2)  La décision relative au PST

[54]  Si sa demande de dispense fondée sur des motifs d’ordre humanitaire était rejetée, le demandeur demandait, subsidiairement, d’être autorisé à rester au Canada au titre d’un PST. Son avocate a fourni des observations détaillées à l’appui de cette demande subsidiaire, lesquelles étaient étroitement calquées sur les instructions et lignes directrices d’IRCC examinées plus haut. Entre autres choses, l’avocate a invoqué l’intérêt supérieur des enfants du demandeur et son établissement au Canada à titre de facteurs impérieux attestant qu’il devait rester ici. Elle a également abordé en détail la question du risque, analysant les infractions qu’il avait commises et les mesures qu’il avait prises en vue de sa réadaptation, suivant le cadre décrit au paragraphe 38 ci‑dessus.

[55]  En résumé, l’avocate du demandeur a soumis les arguments suivants à l’agent :

[traduction]
Compte tenu de ce qui précède, le demandeur présenterait un faible risque pour la société canadienne s’il était autorisé à rester au Canada au titre d’un PST. Il convient de noter que ce type de permis est révocable en tout temps.
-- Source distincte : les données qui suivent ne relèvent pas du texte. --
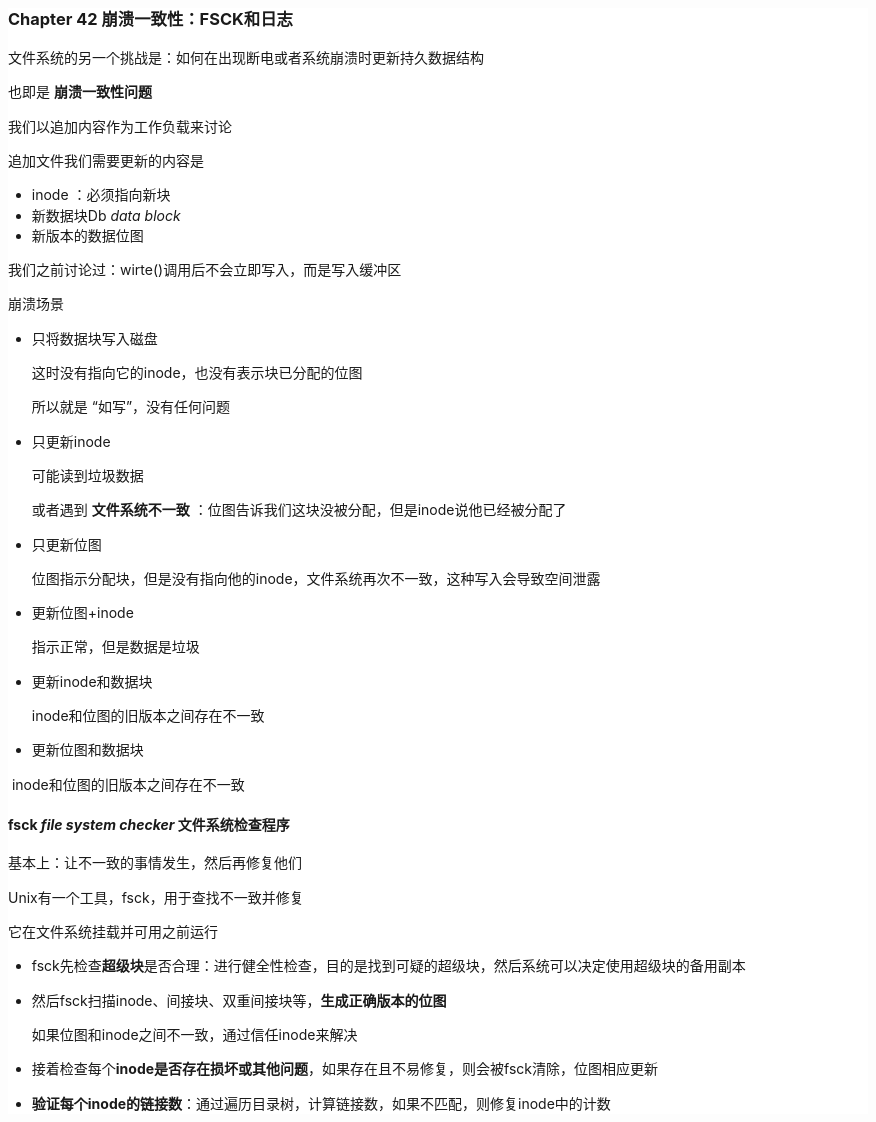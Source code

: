 ### Chapter 42 崩溃一致性：FSCK和日志

文件系统的另一个挑战是：如何在出现断电或者系统崩溃时更新持久数据结构

也即是 **崩溃一致性问题**

我们以追加内容作为工作负载来讨论

追加文件我们需要更新的内容是

- inode ：必须指向新块
- 新数据块Db *data block*
- 新版本的数据位图

我们之前讨论过：wirte()调用后不会立即写入，而是写入缓冲区

崩溃场景

- 只将数据块写入磁盘

  这时没有指向它的inode，也没有表示块已分配的位图

  所以就是 “如写”，没有任何问题

- 只更新inode

  可能读到垃圾数据

  或者遇到 **文件系统不一致** ：位图告诉我们这块没被分配，但是inode说他已经被分配了

- 只更新位图

  位图指示分配块，但是没有指向他的inode，文件系统再次不一致，这种写入会导致空间泄露

- 更新位图+inode

  指示正常，但是数据是垃圾

- 更新inode和数据块

  inode和位图的旧版本之间存在不一致

- 更新位图和数据块

​	inode和位图的旧版本之间存在不一致

#### **fsck *file system checker*** 文件系统检查程序

基本上：让不一致的事情发生，然后再修复他们

Unix有一个工具，fsck，用于查找不一致并修复

它在文件系统挂载并可用之前运行

- fsck先检查**超级块**是否合理：进行健全性检查，目的是找到可疑的超级块，然后系统可以决定使用超级块的备用副本

- 然后fsck扫描inode、间接块、双重间接块等，**生成正确版本的位图**

  如果位图和inode之间不一致，通过信任inode来解决

- 接着检查每个**inode是否存在损坏或其他问题**，如果存在且不易修复，则会被fsck清除，位图相应更新

- **验证每个inode的链接数**：通过遍历目录树，计算链接数，如果不匹配，则修复inode中的计数
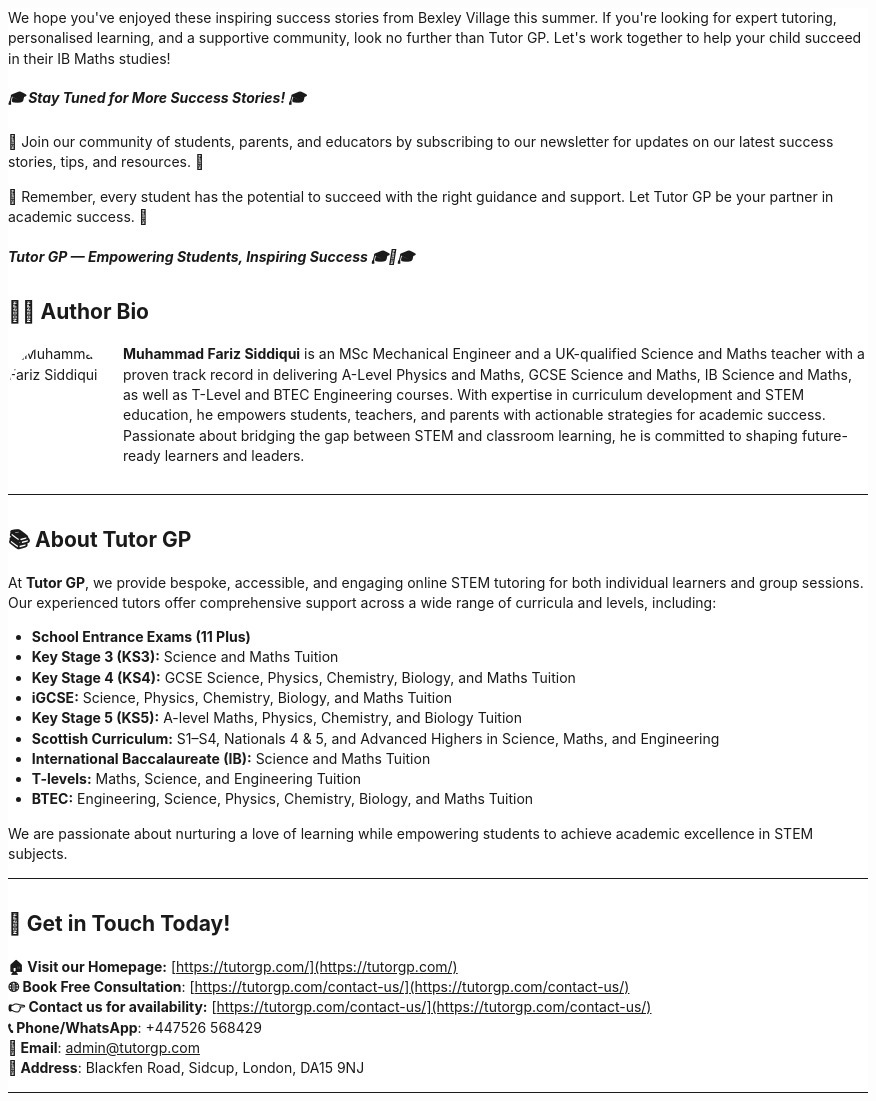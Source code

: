 <p>We hope you've enjoyed these inspiring success stories from Bexley Village this summer. If you're looking for expert tutoring, personalised learning, and a supportive community, look no further than Tutor GP. Let's work together to help your child succeed in their IB Maths studies!</p>
<h5>🎓 Stay Tuned for More Success Stories! 🎓</h5>
<p>📝 Join our community of students, parents, and educators by subscribing to our newsletter for updates on our latest success stories, tips, and resources. 📝</p>
<p>🌟 Remember, every student has the potential to succeed with the right guidance and support. Let Tutor GP be your partner in academic success. 🌟</p>
<h5>Tutor GP — Empowering Students, Inspiring Success 🎓🏫🎓</h5>



## 👨‍🏫 Author Bio

<img src="https://tutorgp.github.io/blogs/images/TutorGP-Author-Siddiqui.jpg" alt="Muhammad Fariz Siddiqui" width="100" height="100" style="float:left;margin:0 15px 15px 0;border-radius:50%;">

**Muhammad Fariz Siddiqui** is an MSc Mechanical Engineer and a UK-qualified Science and Maths teacher with a proven track record in delivering A-Level Physics and Maths, GCSE Science and Maths, IB Science and Maths, as well as T-Level and BTEC Engineering courses. With expertise in curriculum development and STEM education, he empowers students, teachers, and parents with actionable strategies for academic success. Passionate about bridging the gap between STEM and classroom learning, he is committed to shaping future-ready learners and leaders.

<div style="clear:both;"></div>

---

## 📚 About Tutor GP

At **Tutor GP**, we provide bespoke, accessible, and engaging online STEM tutoring for both individual learners and group sessions. Our experienced tutors offer comprehensive support across a wide range of curricula and levels, including:

- **School Entrance Exams (11 Plus)**
- **Key Stage 3 (KS3):** Science and Maths Tuition
- **Key Stage 4 (KS4):** GCSE Science, Physics, Chemistry, Biology, and Maths Tuition
- **iGCSE:** Science, Physics, Chemistry, Biology, and Maths Tuition
- **Key Stage 5 (KS5):** A-level Maths, Physics, Chemistry, and Biology Tuition
- **Scottish Curriculum:** S1–S4, Nationals 4 & 5, and Advanced Highers in Science, Maths, and Engineering
- **International Baccalaureate (IB):** Science and Maths Tuition
- **T-levels:** Maths, Science, and Engineering Tuition
- **BTEC:** Engineering, Science, Physics, Chemistry, Biology, and Maths Tuition

We are passionate about nurturing a love of learning while empowering students to achieve academic excellence in STEM subjects.

---

## 🤙 Get in Touch Today!

**🏠 Visit our Homepage:** [https://tutorgp.com/](https://tutorgp.com/)   
**🌐 Book Free Consultation**: [https://tutorgp.com/contact-us/](https://tutorgp.com/contact-us/)   
**👉 Contact us for availability:** [https://tutorgp.com/contact-us/](https://tutorgp.com/contact-us/)    
**📞 Phone/WhatsApp**: +447526 568429     
**📧 Email**: [admin@tutorgp.com](mailto:admin@tutorgp.com)    
**📍 Address**: Blackfen Road, Sidcup, London, DA15 9NJ    

---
À ce titre, la délivrance d’un PST au demandeur lui donnerait essentiellement la possibilité de prouver qu’il est pleinement réadapté, faute de quoi Immigration, Réfugiés et Citoyenneté Canada pourrait annuler le permis et exécuter sur‑le‑champ la mesure de renvoi.
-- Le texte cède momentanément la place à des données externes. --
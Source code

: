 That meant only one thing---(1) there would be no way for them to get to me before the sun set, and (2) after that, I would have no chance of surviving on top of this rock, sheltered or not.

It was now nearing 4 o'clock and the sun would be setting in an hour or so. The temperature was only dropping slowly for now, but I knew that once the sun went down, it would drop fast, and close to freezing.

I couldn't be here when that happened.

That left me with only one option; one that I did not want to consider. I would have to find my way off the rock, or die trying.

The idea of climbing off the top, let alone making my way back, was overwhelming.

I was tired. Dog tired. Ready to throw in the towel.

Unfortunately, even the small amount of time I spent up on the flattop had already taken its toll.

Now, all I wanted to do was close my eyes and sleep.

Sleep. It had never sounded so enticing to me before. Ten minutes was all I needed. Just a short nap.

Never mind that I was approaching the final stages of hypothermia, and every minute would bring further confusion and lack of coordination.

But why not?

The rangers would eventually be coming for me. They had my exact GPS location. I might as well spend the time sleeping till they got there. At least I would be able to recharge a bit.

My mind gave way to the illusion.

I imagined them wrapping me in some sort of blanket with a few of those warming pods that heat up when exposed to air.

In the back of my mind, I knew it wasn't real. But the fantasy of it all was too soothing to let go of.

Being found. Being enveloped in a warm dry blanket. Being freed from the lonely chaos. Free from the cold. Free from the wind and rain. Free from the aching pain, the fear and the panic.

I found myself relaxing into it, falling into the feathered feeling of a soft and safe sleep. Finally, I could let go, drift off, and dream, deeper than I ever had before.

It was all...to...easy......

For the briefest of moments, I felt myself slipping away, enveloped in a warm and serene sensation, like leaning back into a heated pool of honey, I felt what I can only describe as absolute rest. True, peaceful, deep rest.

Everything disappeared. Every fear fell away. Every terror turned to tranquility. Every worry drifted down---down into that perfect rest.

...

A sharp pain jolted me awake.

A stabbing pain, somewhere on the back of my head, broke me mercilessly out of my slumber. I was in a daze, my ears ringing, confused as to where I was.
[56]  Bien que l’avocate ne le mentionne pas expressément dans les observations qu’elle a adressées à l’agent, il n’est pas contesté que les PST peuvent être et sont employés comme une forme de probation, grâce à laquelle ceux qui sont interdits de territoire au Canada pour criminalité, mais qui ont des motifs impérieux de rester ici, peuvent continuer d’accumuler des antécédents de comportements respectueux des lois : voir, par exemple, Cardenas c Canada (Citoyenneté et Immigration), 2018 CF 263, au par. 7.

[57]  Dans la décision contestée, l’agent a noté à la fois les motifs invoqués par le demandeur pour démontrer qu’il devait absolument rester au Canada et le risque découlant de sa criminalité. Il a noté que l’évaluation des risques dans le contexte de la demande de PST porte sur la criminalité ayant entraîné l’interdiction de territoire du demandeur du Canada. Il a noté que le demandeur avait accumulé dix déclarations de culpabilité au criminel. Il a noté aussi que [TRADUCTION] « l’avocate affirme que le demandeur a été remis en liberté en mai 2015, qu’il s’est conformé aux conditions de sa libération conditionnelle et qu’il n’est visé par aucune accusation en instance. L’avocate affirme en outre que le demandeur présente un risque négligeable pour la société canadienne ». Bien qu’il ait pris note de tous ces facteurs, l’agent a rejeté la demande de PST pour un motif entièrement différent : le demandeur n’avait pas démontré qu’il quitterait le Canada à la fin de la période de séjour autorisée.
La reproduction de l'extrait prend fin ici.